Il faut adorer la Providence dans toutes ses voies ; mais je me borne, selon vos ordres, à l’histoire politique.

Manès, sous le règne de Probus, vers l’an 278, forma une religion nouvelle dans Alexandrie. Cette secte était composée des anciens principes des Persans, et de quelques dogmes du christianisme. Probus et son successeur Carus laissèrent en paix Manès et les chrétiens. Numérien leur laissa une liberté entière. Dioclétien protégea les chrétiens, et toléra les manichéens pendant douze années ; mais, en 296, il donna un édit contre les manichéens, et les proscrivit comme des ennemis de l’empire attachés aux Perses. Les chrétiens ne furent point compris dans l’édit ; ils demeurèrent tranquilles sous Dioclétien, et firent une profession ouverte de leur religion dans tout l’empire, jusqu’aux deux dernières années du règne de ce prince.

Pour achever l’esquisse du tableau que vous demandez, il faut vous représenter quel était alors l’empire romain.

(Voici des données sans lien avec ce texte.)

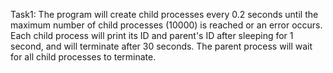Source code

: Task1: 
The program will create child processes every 0.2 seconds until the maximum number of child processes (10000) is reached or an error occurs. Each child process will print its ID and parent's ID after sleeping for 1 second, and will terminate after 30 seconds. The parent process will wait for all child processes to terminate.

Malgré toutes les secousses intérieures et étrangères, malgré les incursions des barbares, il comprenait tout ce que possède aujourd’hui le sultan des Turcs, excepté l’Arabie ; tout ce que possède la maison d’Autriche en Allemagne, et toutes les provinces d’Allemagne jusqu’à l’Elbe ; l’Italie, la France, l’Espagne, l’Angleterre, et la moitié de l’Écosse ; toute l’Afrique jusqu’au désert de Darha, et même les îles Canaries. Tant de pays étaient tenus sous le joug par des corps d’armée moins considérables que l’Allemagne et la France n’en mettent aujourd’hui sur pied quand elles sont en guerre.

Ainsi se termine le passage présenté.